# [Action item]
Images excepted, the data below must be repeated exactly.

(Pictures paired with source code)
□ □ □ □ □
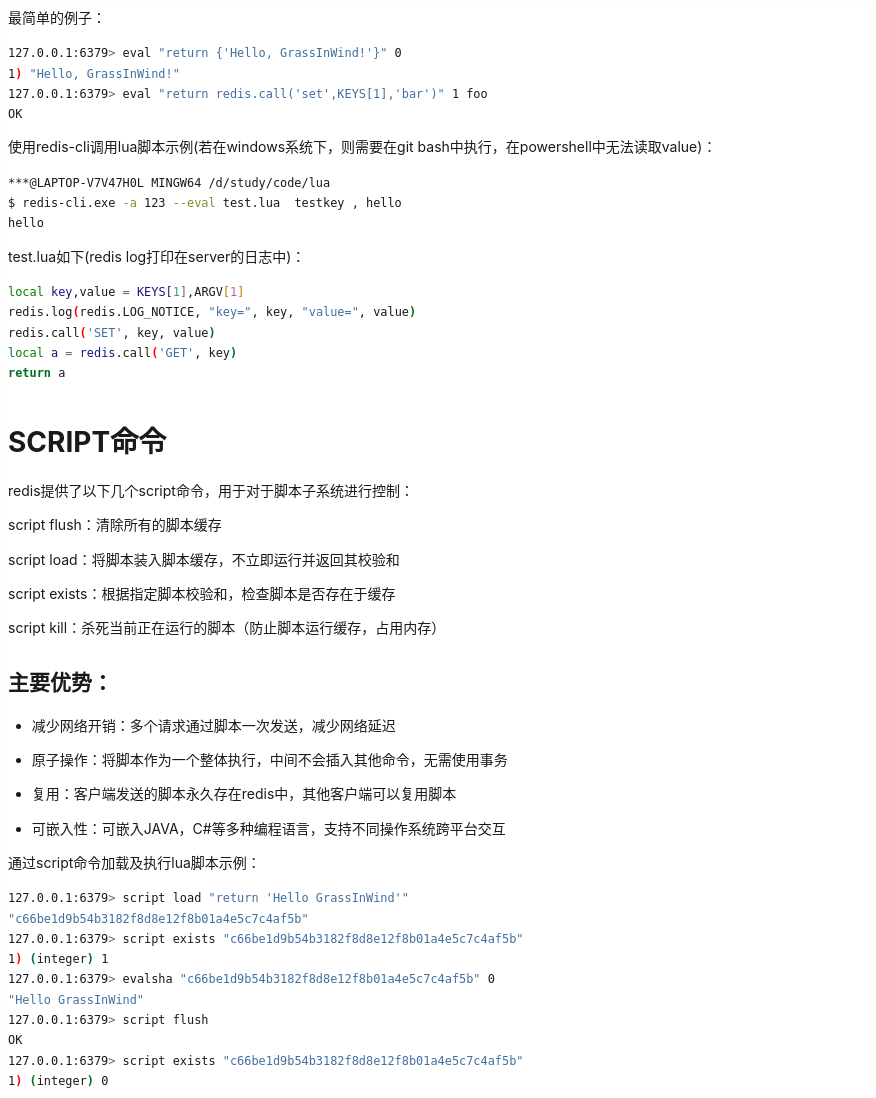 
最简单的例子：
```sh
127.0.0.1:6379> eval "return {'Hello, GrassInWind!'}" 0
1) "Hello, GrassInWind!"
127.0.0.1:6379> eval "return redis.call('set',KEYS[1],'bar')" 1 foo
OK
```
使用redis-cli调用lua脚本示例(若在windows系统下，则需要在git bash中执行，在powershell中无法读取value)：
```sh
***@LAPTOP-V7V47H0L MINGW64 /d/study/code/lua
$ redis-cli.exe -a 123 --eval test.lua  testkey , hello
hello
```


test.lua如下(redis log打印在server的日志中)：
```sh
local key,value = KEYS[1],ARGV[1]
redis.log(redis.LOG_NOTICE, "key=", key, "value=", value)
redis.call('SET', key, value)
local a = redis.call('GET', key)
return a
```



SCRIPT命令
================
redis提供了以下几个script命令，用于对于脚本子系统进行控制：

script flush：清除所有的脚本缓存

script load：将脚本装入脚本缓存，不立即运行并返回其校验和

script exists：根据指定脚本校验和，检查脚本是否存在于缓存

script kill：杀死当前正在运行的脚本（防止脚本运行缓存，占用内存）


主要优势： 
----------------
- 减少网络开销：多个请求通过脚本一次发送，减少网络延迟

- 原子操作：将脚本作为一个整体执行，中间不会插入其他命令，无需使用事务

- 复用：客户端发送的脚本永久存在redis中，其他客户端可以复用脚本

- 可嵌入性：可嵌入JAVA，C#等多种编程语言，支持不同操作系统跨平台交互


通过script命令加载及执行lua脚本示例：
```sh
127.0.0.1:6379> script load "return 'Hello GrassInWind'"
"c66be1d9b54b3182f8d8e12f8b01a4e5c7c4af5b"
127.0.0.1:6379> script exists "c66be1d9b54b3182f8d8e12f8b01a4e5c7c4af5b"
1) (integer) 1
127.0.0.1:6379> evalsha "c66be1d9b54b3182f8d8e12f8b01a4e5c7c4af5b" 0
"Hello GrassInWind"
127.0.0.1:6379> script flush
OK
127.0.0.1:6379> script exists "c66be1d9b54b3182f8d8e12f8b01a4e5c7c4af5b"
1) (integer) 0
```
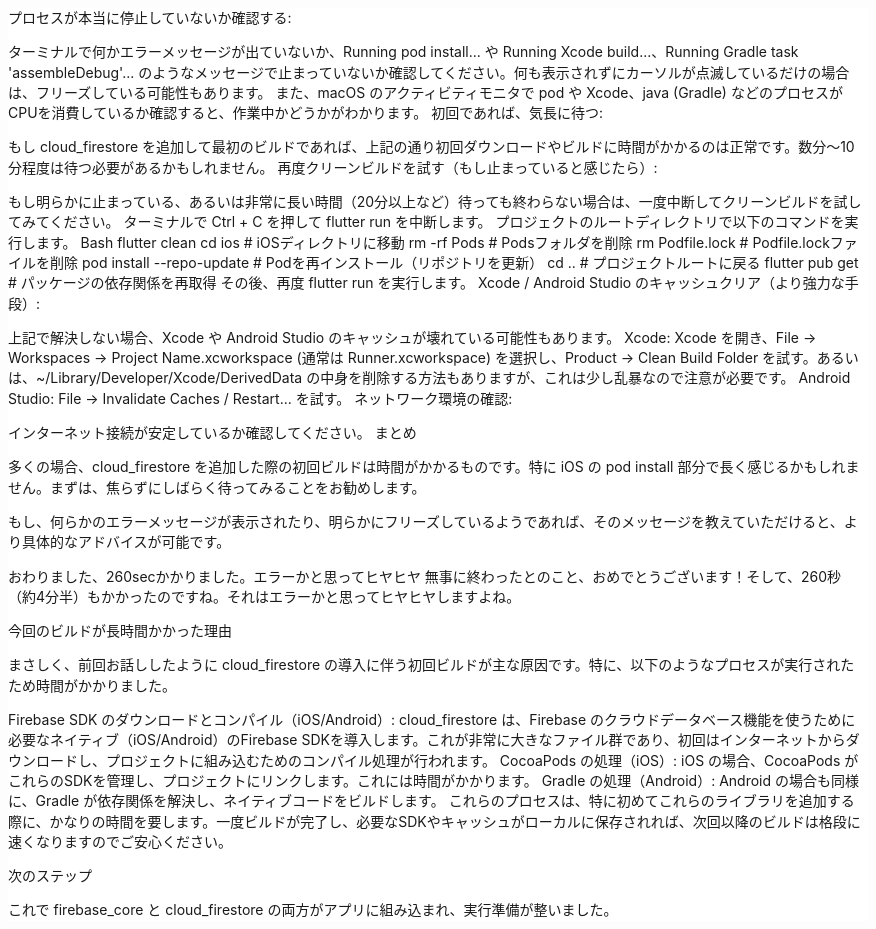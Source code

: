 プロセスが本当に停止していないか確認する:

ターミナルで何かエラーメッセージが出ていないか、Running pod install... や Running Xcode build...、Running Gradle task 'assembleDebug'... のようなメッセージで止まっていないか確認してください。何も表示されずにカーソルが点滅しているだけの場合は、フリーズしている可能性もあります。
また、macOS のアクティビティモニタで pod や Xcode、java (Gradle) などのプロセスがCPUを消費しているか確認すると、作業中かどうかがわかります。
初回であれば、気長に待つ:

もし cloud_firestore を追加して最初のビルドであれば、上記の通り初回ダウンロードやビルドに時間がかかるのは正常です。数分〜10分程度は待つ必要があるかもしれません。
再度クリーンビルドを試す（もし止まっていると感じたら）:

もし明らかに止まっている、あるいは非常に長い時間（20分以上など）待っても終わらない場合は、一度中断してクリーンビルドを試してみてください。
ターミナルで Ctrl + C を押して flutter run を中断します。
プロジェクトのルートディレクトリで以下のコマンドを実行します。
Bash
flutter clean
cd ios # iOSディレクトリに移動
rm -rf Pods # Podsフォルダを削除
rm Podfile.lock # Podfile.lockファイルを削除
pod install --repo-update # Podを再インストール（リポジトリを更新）
cd .. # プロジェクトルートに戻る
flutter pub get # パッケージの依存関係を再取得
その後、再度 flutter run を実行します。
Xcode / Android Studio のキャッシュクリア（より強力な手段）:

上記で解決しない場合、Xcode や Android Studio のキャッシュが壊れている可能性もあります。
Xcode: Xcode を開き、File -> Workspaces -> Project Name.xcworkspace (通常は Runner.xcworkspace) を選択し、Product -> Clean Build Folder を試す。あるいは、~/Library/Developer/Xcode/DerivedData の中身を削除する方法もありますが、これは少し乱暴なので注意が必要です。
Android Studio: File -> Invalidate Caches / Restart... を試す。
ネットワーク環境の確認:

インターネット接続が安定しているか確認してください。
まとめ

多くの場合、cloud_firestore を追加した際の初回ビルドは時間がかかるものです。特に iOS の pod install 部分で長く感じるかもしれません。まずは、焦らずにしばらく待ってみることをお勧めします。

もし、何らかのエラーメッセージが表示されたり、明らかにフリーズしているようであれば、そのメッセージを教えていただけると、より具体的なアドバイスが可能です。

おわりました、260secかかりました。エラーかと思ってヒヤヒヤ
無事に終わったとのこと、おめでとうございます！そして、260秒（約4分半）もかかったのですね。それはエラーかと思ってヒヤヒヤしますよね。

今回のビルドが長時間かかった理由

まさしく、前回お話ししたように cloud_firestore の導入に伴う初回ビルドが主な原因です。特に、以下のようなプロセスが実行されたため時間がかかりました。

Firebase SDK のダウンロードとコンパイル（iOS/Android）: cloud_firestore は、Firebase のクラウドデータベース機能を使うために必要なネイティブ（iOS/Android）のFirebase SDKを導入します。これが非常に大きなファイル群であり、初回はインターネットからダウンロードし、プロジェクトに組み込むためのコンパイル処理が行われます。
CocoaPods の処理（iOS）: iOS の場合、CocoaPods がこれらのSDKを管理し、プロジェクトにリンクします。これには時間がかかります。
Gradle の処理（Android）: Android の場合も同様に、Gradle が依存関係を解決し、ネイティブコードをビルドします。
これらのプロセスは、特に初めてこれらのライブラリを追加する際に、かなりの時間を要します。一度ビルドが完了し、必要なSDKやキャッシュがローカルに保存されれば、次回以降のビルドは格段に速くなりますのでご安心ください。

次のステップ

これで firebase_core と cloud_firestore の両方がアプリに組み込まれ、実行準備が整いました。
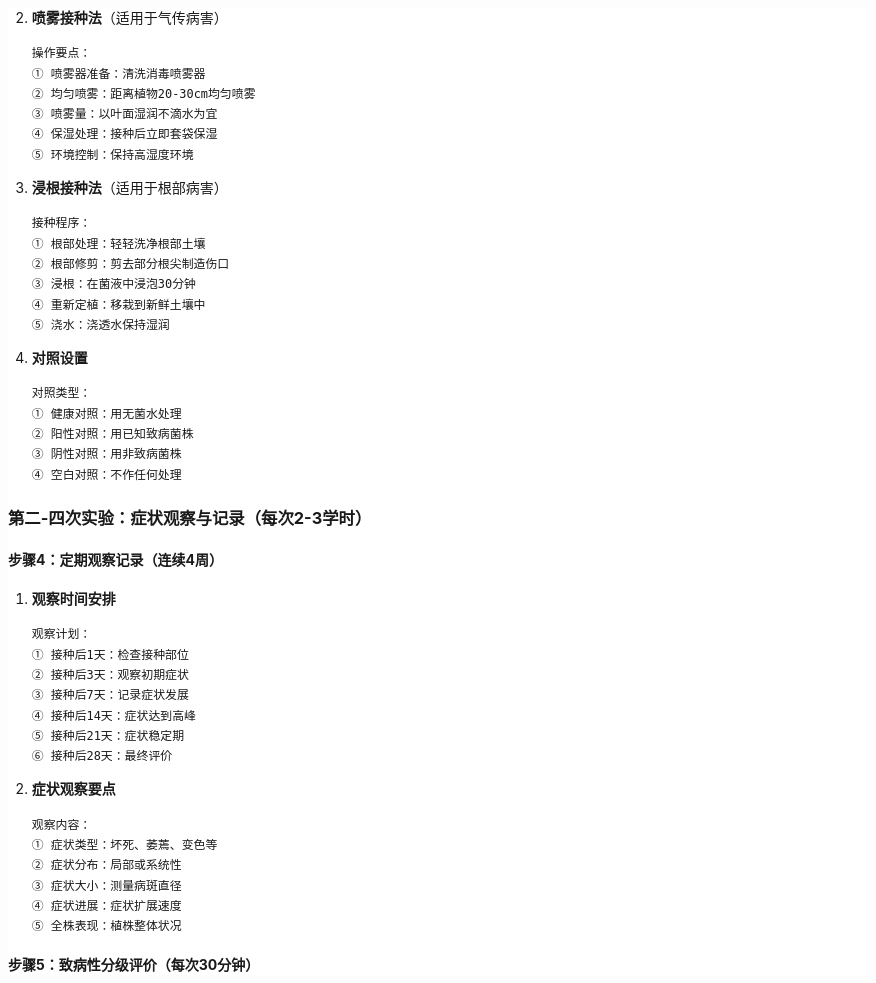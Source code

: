 2. **喷雾接种法**（适用于气传病害）
   ```
   操作要点：
   ① 喷雾器准备：清洗消毒喷雾器
   ② 均匀喷雾：距离植物20-30cm均匀喷雾
   ③ 喷雾量：以叶面湿润不滴水为宜
   ④ 保湿处理：接种后立即套袋保湿
   ⑤ 环境控制：保持高湿度环境
   ```

3. **浸根接种法**（适用于根部病害）
   ```
   接种程序：
   ① 根部处理：轻轻洗净根部土壤
   ② 根部修剪：剪去部分根尖制造伤口
   ③ 浸根：在菌液中浸泡30分钟
   ④ 重新定植：移栽到新鲜土壤中
   ⑤ 浇水：浇透水保持湿润
   ```

4. **对照设置**
   ```
   对照类型：
   ① 健康对照：用无菌水处理
   ② 阳性对照：用已知致病菌株
   ③ 阴性对照：用非致病菌株
   ④ 空白对照：不作任何处理
   ```

### **第二-四次实验：症状观察与记录（每次2-3学时）**

#### **步骤4：定期观察记录（连续4周）**

1. **观察时间安排**
   ```
   观察计划：
   ① 接种后1天：检查接种部位
   ② 接种后3天：观察初期症状
   ③ 接种后7天：记录症状发展
   ④ 接种后14天：症状达到高峰
   ⑤ 接种后21天：症状稳定期
   ⑥ 接种后28天：最终评价
   ```

2. **症状观察要点**
   ```
   观察内容：
   ① 症状类型：坏死、萎蔫、变色等
   ② 症状分布：局部或系统性
   ③ 症状大小：测量病斑直径
   ④ 症状进展：症状扩展速度
   ⑤ 全株表现：植株整体状况
   ```

#### **步骤5：致病性分级评价（每次30分钟）**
□ □ □ □ □
# [Exercise solution]
最简单的例子：
```sh
127.0.0.1:6379> eval "return {'Hello, GrassInWind!'}" 0
1) "Hello, GrassInWind!"
127.0.0.1:6379> eval "return redis.call('set',KEYS[1],'bar')" 1 foo
OK
```
使用redis-cli调用lua脚本示例(若在windows系统下，则需要在git bash中执行，在powershell中无法读取value)：
```sh
***@LAPTOP-V7V47H0L MINGW64 /d/study/code/lua
$ redis-cli.exe -a 123 --eval test.lua  testkey , hello
hello
```


test.lua如下(redis log打印在server的日志中)：
```sh
local key,value = KEYS[1],ARGV[1]
redis.log(redis.LOG_NOTICE, "key=", key, "value=", value)
redis.call('SET', key, value)
local a = redis.call('GET', key)
return a
```



SCRIPT命令
================
redis提供了以下几个script命令，用于对于脚本子系统进行控制：

script flush：清除所有的脚本缓存

script load：将脚本装入脚本缓存，不立即运行并返回其校验和

script exists：根据指定脚本校验和，检查脚本是否存在于缓存

script kill：杀死当前正在运行的脚本（防止脚本运行缓存，占用内存）


主要优势： 
----------------
- 减少网络开销：多个请求通过脚本一次发送，减少网络延迟

- 原子操作：将脚本作为一个整体执行，中间不会插入其他命令，无需使用事务

- 复用：客户端发送的脚本永久存在redis中，其他客户端可以复用脚本

- 可嵌入性：可嵌入JAVA，C#等多种编程语言，支持不同操作系统跨平台交互


通过script命令加载及执行lua脚本示例：
```sh
127.0.0.1:6379> script load "return 'Hello GrassInWind'"
"c66be1d9b54b3182f8d8e12f8b01a4e5c7c4af5b"
127.0.0.1:6379> script exists "c66be1d9b54b3182f8d8e12f8b01a4e5c7c4af5b"
1) (integer) 1
127.0.0.1:6379> evalsha "c66be1d9b54b3182f8d8e12f8b01a4e5c7c4af5b" 0
"Hello GrassInWind"
127.0.0.1:6379> script flush
OK
127.0.0.1:6379> script exists "c66be1d9b54b3182f8d8e12f8b01a4e5c7c4af5b"
1) (integer) 0
```
Source code

: プロセスが本当に停止していないか確認する:

ターミナルで何かエラーメッセージが出ていないか、Running pod install... や Running Xcode build...、Running Gradle task 'assembleDebug'... のようなメッセージで止まっていないか確認してください。何も表示されずにカーソルが点滅しているだけの場合は、フリーズしている可能性もあります。
また、macOS のアクティビティモニタで pod や Xcode、java (Gradle) などのプロセスがCPUを消費しているか確認すると、作業中かどうかがわかります。
初回であれば、気長に待つ:

もし cloud_firestore を追加して最初のビルドであれば、上記の通り初回ダウンロードやビルドに時間がかかるのは正常です。数分〜10分程度は待つ必要があるかもしれません。
再度クリーンビルドを試す（もし止まっていると感じたら）:

もし明らかに止まっている、あるいは非常に長い時間（20分以上など）待っても終わらない場合は、一度中断してクリーンビルドを試してみてください。
ターミナルで Ctrl + C を押して flutter run を中断します。
プロジェクトのルートディレクトリで以下のコマンドを実行します。
Bash
flutter clean
cd ios # iOSディレクトリに移動
rm -rf Pods # Podsフォルダを削除
rm Podfile.lock # Podfile.lockファイルを削除
pod install --repo-update # Podを再インストール（リポジトリを更新）
cd .. # プロジェクトルートに戻る
flutter pub get # パッケージの依存関係を再取得
その後、再度 flutter run を実行します。
Xcode / Android Studio のキャッシュクリア（より強力な手段）:

上記で解決しない場合、Xcode や Android Studio のキャッシュが壊れている可能性もあります。
Xcode: Xcode を開き、File -> Workspaces -> Project Name.xcworkspace (通常は Runner.xcworkspace) を選択し、Product -> Clean Build Folder を試す。あるいは、~/Library/Developer/Xcode/DerivedData の中身を削除する方法もありますが、これは少し乱暴なので注意が必要です。
Android Studio: File -> Invalidate Caches / Restart... を試す。
ネットワーク環境の確認:

インターネット接続が安定しているか確認してください。
まとめ

多くの場合、cloud_firestore を追加した際の初回ビルドは時間がかかるものです。特に iOS の pod install 部分で長く感じるかもしれません。まずは、焦らずにしばらく待ってみることをお勧めします。

もし、何らかのエラーメッセージが表示されたり、明らかにフリーズしているようであれば、そのメッセージを教えていただけると、より具体的なアドバイスが可能です。

おわりました、260secかかりました。エラーかと思ってヒヤヒヤ
無事に終わったとのこと、おめでとうございます！そして、260秒（約4分半）もかかったのですね。それはエラーかと思ってヒヤヒヤしますよね。

今回のビルドが長時間かかった理由

まさしく、前回お話ししたように cloud_firestore の導入に伴う初回ビルドが主な原因です。特に、以下のようなプロセスが実行されたため時間がかかりました。

Firebase SDK のダウンロードとコンパイル（iOS/Android）: cloud_firestore は、Firebase のクラウドデータベース機能を使うために必要なネイティブ（iOS/Android）のFirebase SDKを導入します。これが非常に大きなファイル群であり、初回はインターネットからダウンロードし、プロジェクトに組み込むためのコンパイル処理が行われます。
CocoaPods の処理（iOS）: iOS の場合、CocoaPods がこれらのSDKを管理し、プロジェクトにリンクします。これには時間がかかります。
Gradle の処理（Android）: Android の場合も同様に、Gradle が依存関係を解決し、ネイティブコードをビルドします。
これらのプロセスは、特に初めてこれらのライブラリを追加する際に、かなりの時間を要します。一度ビルドが完了し、必要なSDKやキャッシュがローカルに保存されれば、次回以降のビルドは格段に速くなりますのでご安心ください。

次のステップ

これで firebase_core と cloud_firestore の両方がアプリに組み込まれ、実行準備が整いました。
Source code

: 2. **喷雾接种法**（适用于气传病害）
   ```
   操作要点：
   ① 喷雾器准备：清洗消毒喷雾器
   ② 均匀喷雾：距离植物20-30cm均匀喷雾
   ③ 喷雾量：以叶面湿润不滴水为宜
   ④ 保湿处理：接种后立即套袋保湿
   ⑤ 环境控制：保持高湿度环境
   ```

3. **浸根接种法**（适用于根部病害）
   ```
   接种程序：
   ① 根部处理：轻轻洗净根部土壤
   ② 根部修剪：剪去部分根尖制造伤口
   ③ 浸根：在菌液中浸泡30分钟
   ④ 重新定植：移栽到新鲜土壤中
   ⑤ 浇水：浇透水保持湿润
   ```

4. **对照设置**
   ```
   对照类型：
   ① 健康对照：用无菌水处理
   ② 阳性对照：用已知致病菌株
   ③ 阴性对照：用非致病菌株
   ④ 空白对照：不作任何处理
   ```

### **第二-四次实验：症状观察与记录（每次2-3学时）**

#### **步骤4：定期观察记录（连续4周）**

1. **观察时间安排**
   ```
   观察计划：
   ① 接种后1天：检查接种部位
   ② 接种后3天：观察初期症状
   ③ 接种后7天：记录症状发展
   ④ 接种后14天：症状达到高峰
   ⑤ 接种后21天：症状稳定期
   ⑥ 接种后28天：最终评价
   ```

2. **症状观察要点**
   ```
   观察内容：
   ① 症状类型：坏死、萎蔫、变色等
   ② 症状分布：局部或系统性
   ③ 症状大小：测量病斑直径
   ④ 症状进展：症状扩展速度
   ⑤ 全株表现：植株整体状况
   ```

#### **步骤5：致病性分级评价（每次30分钟）**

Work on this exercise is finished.